BEGIN Given information

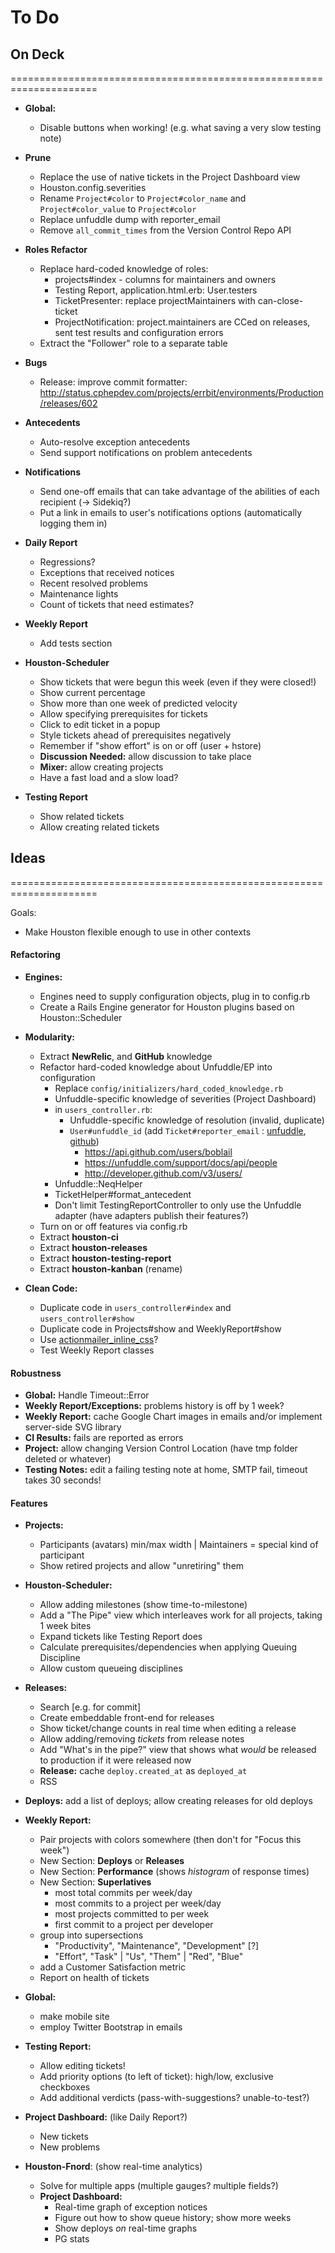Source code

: # To Do

## On Deck
=====================================================================

 - **Global:**
   - Disable buttons when working! (e.g. what saving a very slow testing note)

 - **Prune**
   - Replace the use of native tickets in the Project Dashboard view
   - Houston.config.severities
   - Rename `Project#color` to `Project#color_name` and `Project#color_value` to `Project#color`
   - Replace unfuddle dump with reporter_email
   - Remove `all_commit_times` from the Version Control Repo API
 
 - **Roles Refactor**
   - Replace hard-coded knowledge of roles:
     - projects#index - columns for maintainers and owners
     - Testing Report, application.html.erb: User.testers
     - TicketPresenter: replace projectMaintainers with can-close-ticket
     - ProjectNotification: project.maintainers are CCed on releases, sent test results and configuration errors
   - Extract the "Follower" role to a separate table

 - **Bugs**
   - Release: improve commit formatter: http://status.cphepdev.com/projects/errbit/environments/Production/releases/602

 - **Antecedents**
   - Auto-resolve exception antecedents
   - Send support notifications on problem antecedents

 - **Notifications**
   - Send one-off emails that can take advantage of the abilities of each recipient (-> Sidekiq?)
   - Put a link in emails to user's notifications options (automatically logging them in)

 - **Daily Report**
   - Regressions?
   - Exceptions that received notices
   - Recent resolved problems
   - Maintenance lights
   - Count of tickets that need estimates?

 - **Weekly Report**
   - Add tests section

 - **Houston-Scheduler**
   - Show tickets that were begun this week (even if they were closed!)
   - Show current percentage
   - Show more than one week of predicted velocity
   - Allow specifying prerequisites for tickets
   - Click to edit ticket in a popup
   - Style tickets ahead of prerequisites negatively
   - Remember if "show effort" is on or off (user + hstore)
   - **Discussion Needed:** allow discussion to take place
   - **Mixer:** allow creating projects
   - Have a fast load and a slow load?

 - **Testing Report**
   - Show related tickets
   - Allow creating related tickets



## Ideas
=====================================================================

Goals:
 - Make Houston flexible enough to use in other contexts
 
#### Refactoring

 - **Engines:**
   - Engines need to supply configuration objects, plug in to config.rb
   - Create a Rails Engine generator for Houston plugins based on Houston::Scheduler

 - **Modularity:**
   - Extract **NewRelic**, and **GitHub** knowledge
   - Refactor hard-coded knowledge about Unfuddle/EP into configuration
     - Replace `config/initializers/hard_coded_knowledge.rb`
     - Unfuddle-specific knowledge of severities (Project Dashboard)
     - in `users_controller.rb`:
       - Unfuddle-specific knowledge of resolution (invalid, duplicate)
       - `User#unfuddle_id` (add `Ticket#reporter_email` : [unfuddle](people/:reporter_id), [github](users/:login))
         - https://api.github.com/users/boblail
         - https://unfuddle.com/support/docs/api/people
         - http://developer.github.com/v3/users/
     - Unfuddle::NeqHelper
     - TicketHelper#format_antecedent
     - Don't limit TestingReportController to only use the Unfuddle adapter (have adapters publish their features?)
   - Turn on or off features via config.rb
   - Extract **houston-ci**
   - Extract **houston-releases**
   - Extract **houston-testing-report**
   - Extract **houston-kanban** (rename)

 - **Clean Code:**
   - Duplicate code in `users_controller#index` and `users_controller#show`
   - Duplicate code in Projects#show and WeeklyReport#show
   - Use [actionmailer_inline_css](https://github.com/ndbroadbent/actionmailer_inline_css)?
   - Test Weekly Report classes

#### Robustness

 - **Global:** Handle Timeout::Error
 - **Weekly Report/Exceptions:** problems history is off by 1 week?
 - **Weekly Report:** cache Google Chart images in emails and/or implement server-side SVG library
 - **CI Results:** fails are reported as errors
 - **Project:** allow changing Version Control Location (have tmp folder deleted or whatever)
 - **Testing Notes:** edit a failing testing note at home, SMTP fail, timeout takes 30 seconds!

#### Features

 - **Projects:**
   - Participants (avatars) min/max width | Maintainers = special kind of participant
   - Show retired projects and allow "unretiring" them

 - **Houston-Scheduler:**
   - Allow adding milestones (show time-to-milestone)
   - Add a "The Pipe" view which interleaves work for all projects, taking 1 week bites
   - Expand tickets like Testing Report does
   - Calculate prerequisites/dependencies when applying Queuing Discipline
   - Allow custom queueing disciplines

 - **Releases:**
   - Search [e.g. for commit]
   - Create embeddable front-end for releases
   - Show ticket/change counts in real time when editing a release
   - Allow adding/removing _tickets_ from release notes
   - Add "What's in the pipe?" view that shows what _would_ be released to production if it were released now
   - **Release:** cache `deploy.created_at` as `deployed_at`
   - RSS

 - **Deploys:** add a list of deploys; allow creating releases for old deploys

 - **Weekly Report:**
   - Pair projects with colors somewhere (then don't for "Focus this week")
   - New Section: **Deploys** or **Releases**
   - New Section: **Performance** (shows _histogram_ of response times)
   - New Section: **Superlatives**
     - most total commits per week/day
     - most commits to a project per week/day
     - most projects committed to per week
     - first commit to a project per developer
   - group into supersections
     - "Productivity", "Maintenance", "Development" [?]
     - "Effort", "Task" | "Us", "Them" | "Red", "Blue"
   - add a Customer Satisfaction metric
   - Report on health of tickets

 - **Global:**
   - make mobile site
   - employ Twitter Bootstrap in emails

 - **Testing Report:**
   - Allow editing tickets!
   - Add priority options (to left of ticket): high/low, exclusive checkboxes
   - Add additional verdicts (pass-with-suggestions? unable-to-test?)

 - **Project Dashboard:** (like Daily Report?)
   - New tickets
   - New problems

 - **Houston-Fnord**: (show real-time analytics)
   - Solve for multiple apps (multiple gauges? multiple fields?)
   - **Project Dashboard:**
     - Real-time graph of exception notices
     - Figure out how to show queue history; show more weeks
     - Show deploys _on_ real-time graphs
     - PG stats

END Given information

=== Task prompt ===
Please filter the entries above down to the lines holding "Exceptions" and copy them.

=== Result for this task ===
   - Exceptions that received notices
 - **Weekly Report/Exceptions:** problems history is off by 1 week?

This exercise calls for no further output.